Le train avait stoppé sa course infernale en direction du château si brutalement que le choc m'avait projeté en arrière, me laissant m'écraser sans ménagement sur la banquette, l'accoudoir enfoncé dans la chair molle de mes côtes.
Il ne fallut que quelques secondes pour que Fred me rejoigne dans ma chute, affaissant le cuir souple sous son poids. L'obscurité était profonde, mais je pouvais sentir sans peine sa présence me surplomber. Il était si proche que son parfum, un sucré mélange de pralines et d'écorces de cannelier, donnait l'impression de s'imprégner sur mes vêtements.
Je ne connaissais que trop bien cette odeur. Je profitai de l'obscurité pour en humer le plus possible, ce fut comme si, involontairement, j'avais retrouvé un morceau de la personne que j'étais avant.
Un vague souvenir balayé par la douleur qui commençait à s'intensifier et me pousser à me dandiner afin de libérer mes côtes de ce supplice.

Quand la lumière se ralluma, rependant sa faible lueur à travers les quelques ampoules qui avaient résisté au choc, je lui fis face, son visage constellé de taches de rousseur occupait la totalité de mon champ de vision.
Une rivière pourpre coulait le long de sa joue rougie, et venait goutter au niveau de son menton. Il était placé de telle façon que les gouttelettes vinrent s'écraser sur ma joue.
J'aurais dû me dégager, j'aurais dû réagir et peut-être même m'excuser, mais j'étais frappé par son regard. Presque paralysée de ses iris aux éclats verts noyés dans la teinte noisette qui dominait. J'étais comme un oiseau pris dans les phares d'une voiture volante.
Fred me fixait comme si nous venions de nous rencontrer, comme si j'étais apparu soudainement et que ces quatre dernières années n'avaient jamais existé. Mais la réalité s'y reflétait parfaitement et je cru même à l'instant y voir une forme de désillusion.

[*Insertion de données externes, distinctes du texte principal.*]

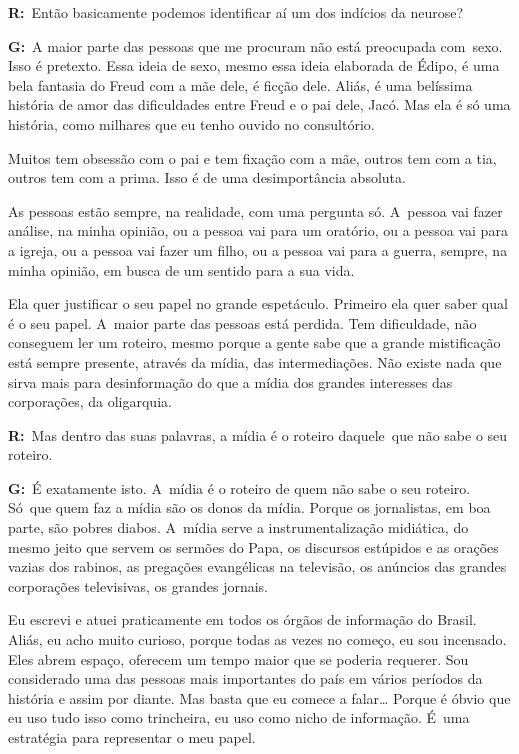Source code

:  

\textbf{R:}~Então basicamente podemos identificar aí um dos indícios da
neurose?

 

\textbf{G:}~A maior parte das pessoas que me procuram não está
preocupada com\textbf{}~sexo. Isso é pretexto. Essa ideia de sexo, mesmo
essa ideia elaborada de Édipo, é uma bela fantasia do Freud com a mãe
dele, é ficção dele. Aliás, é uma belíssima história de amor das
dificuldades entre Freud e o pai dele, Jacó. Mas ela é só uma história,
como milhares que eu tenho ouvido no consultório.

 

Muitos tem obsessão com o pai e tem fixação com a mãe, outros tem com a
tia, outros tem com a prima. Isso é de uma desimportância absoluta.

 

As pessoas estão sempre, na realidade, com uma pergunta só. A~pessoa vai
fazer análise, na minha opinião, ou a pessoa vai para um oratório, ou a
pessoa vai para a igreja, ou a pessoa vai fazer um filho, ou a pessoa
vai para a guerra, sempre, na minha opinião, em busca de um sentido para
a sua vida.

 

Ela quer justificar o seu papel no grande espetáculo. Primeiro ela quer
saber qual é o seu papel. A~maior parte das pessoas está perdida. Tem
dificuldade, não conseguem ler um roteiro, mesmo porque a gente sabe que
a grande mistificação está sempre presente, através da mídia, das
intermediações. Não existe nada que sirva mais para desinformação do que
a mídia dos grandes interesses das corporações, da oligarquia.

 

\textbf{R:}~Mas dentro das suas palavras, a mídia é o roteiro
daquele\textbf{}~que não sabe o seu roteiro.

 

\textbf{G:}~É exatamente isto. A~mídia é o roteiro de quem não sabe o
seu roteiro. Só\textbf{}~que quem faz a mídia são os donos da mídia.
Porque os jornalistas, em boa parte, são pobres diabos. A~mídia serve a
instrumentalização midiática, do mesmo jeito que servem os sermões do
Papa, os discursos estúpidos e as orações vazias dos rabinos, as
pregações evangélicas na televisão, os anúncios das grandes corporações
televisivas, os grandes jornais.

 

Eu escrevi e atuei praticamente em todos os órgãos de informação do
Brasil. Aliás, eu acho muito curioso, porque todas as vezes no começo,
eu sou incensado. Eles abrem espaço, oferecem um tempo maior que se
poderia requerer. Sou considerado uma das pessoas mais importantes do
país em vários períodos da história e assim por diante. Mas basta que eu
comece a falar… Porque é óbvio que eu uso tudo isso como
trincheira, eu uso como nicho de informação. É~uma estratégia para
representar o meu papel.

Sa réaction n'avait rien d'étonnant, il fut un temps où nous étions amis. Où nous partagions nos nuits à scruter les étoiles dans l'espoir de croiser la route d'une étoile filante, et que nos rêves ne soient plus de simples songes. Mais on a fauté et il a fallu désigner un coupable. J'étais la cible parfaite. Leur cible.
Or, le gibier avait revêtu sa plus belle parure, pourvu de ses plus beaux crocs et était devenu le chasseur. Car il était plus simple pour moi d'être le bourreau, que de me retrouver à l'abattoir encore une fois. Me voir ainsi était nouveau pour lui.

Il finit par détourner les yeux et s'écarter de moi, approchant de la porte sans un mot, essayant sûrement de doser l'absence d'agitation dans le couloir. Mais Fred ne fit confronter qu'à son reflet sanguinolent dans le reflet sombre des vitres. À tâtons, il passa en revue l'intégralité des poches de son pantalon en revue avec un calme presque délicat, à la recherche d'un mouchoir.

Je n'étais pas la seule que les années avaient transformé, il avait lui aussi changé. L'ancien Fred aurait sûrement perdu son sang-froid, me forçant à faire face à la stupidité de mon acte. Ou laisser son naturel loquace apaiser la situation, me proposant une de ses créations, afin de m'humilier pour me rendre la pareille. Mais il m'ignorait, et ce même quand je lui tendis un mouchoir en soie aux armoiries de ma famille. Et j'étais forcé d'admettre que l'ignorance était plus dure à affronter que la colère ou tout autre émotion.

Ne sois pas idiot et prend ce mouchoir, imposais-je en prenant possession de sa main pour l'y glisser de force.

Sa peau était brûlante, et sans attendre, il me repoussa, laissant le tissu se poser délicatement sur le bois verni et marqué par des années de service.

Fred, je ne te reconnais pas là, depuis quand es-tu devenu une tête de mule ?

L'audace de mes mots me valut un bref haussement de sourcil de sa part. Qui étais-je pour dire de telles choses ? Notre amitié était précieuse mais aussi éphémère que la floraison des cerisiers japonais.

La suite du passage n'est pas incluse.